# ABOUT THIS EXERCISE:
Lines with the word "clone" in them must be copied from the records below.

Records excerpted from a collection

++++

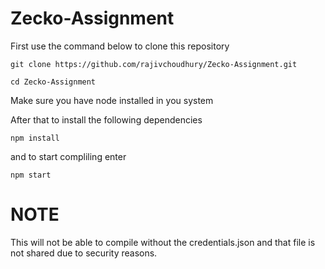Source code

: # Zecko-Assignment

First use the command below to clone this repository

```
git clone https://github.com/rajivchoudhury/Zecko-Assignment.git
```
```
cd Zecko-Assignment
```
Make sure you have node installed in you system

After that to install the following dependencies

```
npm install
```

and to start compliling enter 

```
npm start
```

# NOTE 
This will not be able to compile without the credentials.json and that file is not shared due to security reasons.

++++

# SOLUTION FOR THIS TASK:
First use the command below to clone this repository
git clone https://github.com/rajivchoudhury/Zecko-Assignment.git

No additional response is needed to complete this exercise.